▶ ACTION ITEM: Copy all records precisely, apart from the pictures.

▶ DATASET ENTRIES:

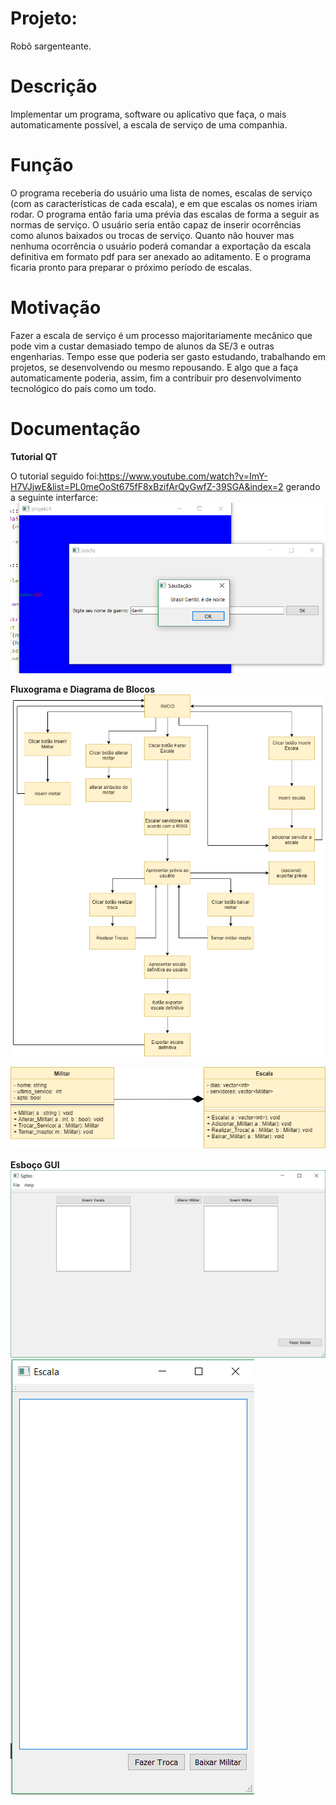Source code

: # Projeto:
Robô sargenteante.

# Descrição
  Implementar um programa, software ou aplicativo que faça, o mais automaticamente possível, a escala de serviço de uma companhia.

# Função
  O programa receberia do usuário uma lista de nomes, escalas de serviço (com as características de cada escala), e em que escalas os nomes iriam rodar. O programa então faria uma prévia das escalas de forma a seguir as normas de serviço. O usuário seria então capaz de inserir ocorrências como alunos baixados ou trocas de serviço. Quanto não houver mas nenhuma ocorrência o usuário poderá comandar a exportação da escala definitiva em formato pdf para ser anexado ao aditamento. E o programa ficaria pronto para preparar o próximo período de escalas.

# Motivação
  Fazer a escala de serviço é um processo majoritariamente mecânico que pode vim a custar demasiado tempo de alunos da SE/3 e outras engenharias. Tempo esse que poderia ser gasto estudando, trabalhando em projetos, se desenvolvendo ou mesmo repousando. E algo que a faça automaticamente poderia, assim, fim a contribuir pro desenvolvimento tecnológico do país como um todo. 
  
# Documentação
**Tutorial QT**

O tutorial seguido foi:https://www.youtube.com/watch?v=ImY-H7VJjwE&list=PL0meOoSt675fF8xBzifArQyGwfZ-39SGA&index=2
gerando a seguinte interfarce:
![Tutorial](Capturar.PNG)

**Fluxograma e Diagrama de Blocos**
![Fluxograma](Fluxograma.png)



![Diagrama de Blocos](Diagrama.png)


**Esboço GUI**
![Sgtbo](Sgtbo.PNG)
![Escala](escala1.PNG)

▶ RESULT OF THIS TASK:
Source code

: # Projeto:
Robô sargenteante.

# Descrição
  Implementar um programa, software ou aplicativo que faça, o mais automaticamente possível, a escala de serviço de uma companhia.

# Função
  O programa receberia do usuário uma lista de nomes, escalas de serviço (com as características de cada escala), e em que escalas os nomes iriam rodar. O programa então faria uma prévia das escalas de forma a seguir as normas de serviço. O usuário seria então capaz de inserir ocorrências como alunos baixados ou trocas de serviço. Quanto não houver mas nenhuma ocorrência o usuário poderá comandar a exportação da escala definitiva em formato pdf para ser anexado ao aditamento. E o programa ficaria pronto para preparar o próximo período de escalas.

# Motivação
  Fazer a escala de serviço é um processo majoritariamente mecânico que pode vim a custar demasiado tempo de alunos da SE/3 e outras engenharias. Tempo esse que poderia ser gasto estudando, trabalhando em projetos, se desenvolvendo ou mesmo repousando. E algo que a faça automaticamente poderia, assim, fim a contribuir pro desenvolvimento tecnológico do país como um todo. 
  
# Documentação
**Tutorial QT**

O tutorial seguido foi:https://www.youtube.com/watch?v=ImY-H7VJjwE&list=PL0meOoSt675fF8xBzifArQyGwfZ-39SGA&index=2
gerando a seguinte interfarce:
![Tutorial](Capturar.PNG)

**Fluxograma e Diagrama de Blocos**
![Fluxograma](Fluxograma.png)



![Diagrama de Blocos](Diagrama.png)


**Esboço GUI**
![Sgtbo](Sgtbo.PNG)
![Escala](escala1.PNG)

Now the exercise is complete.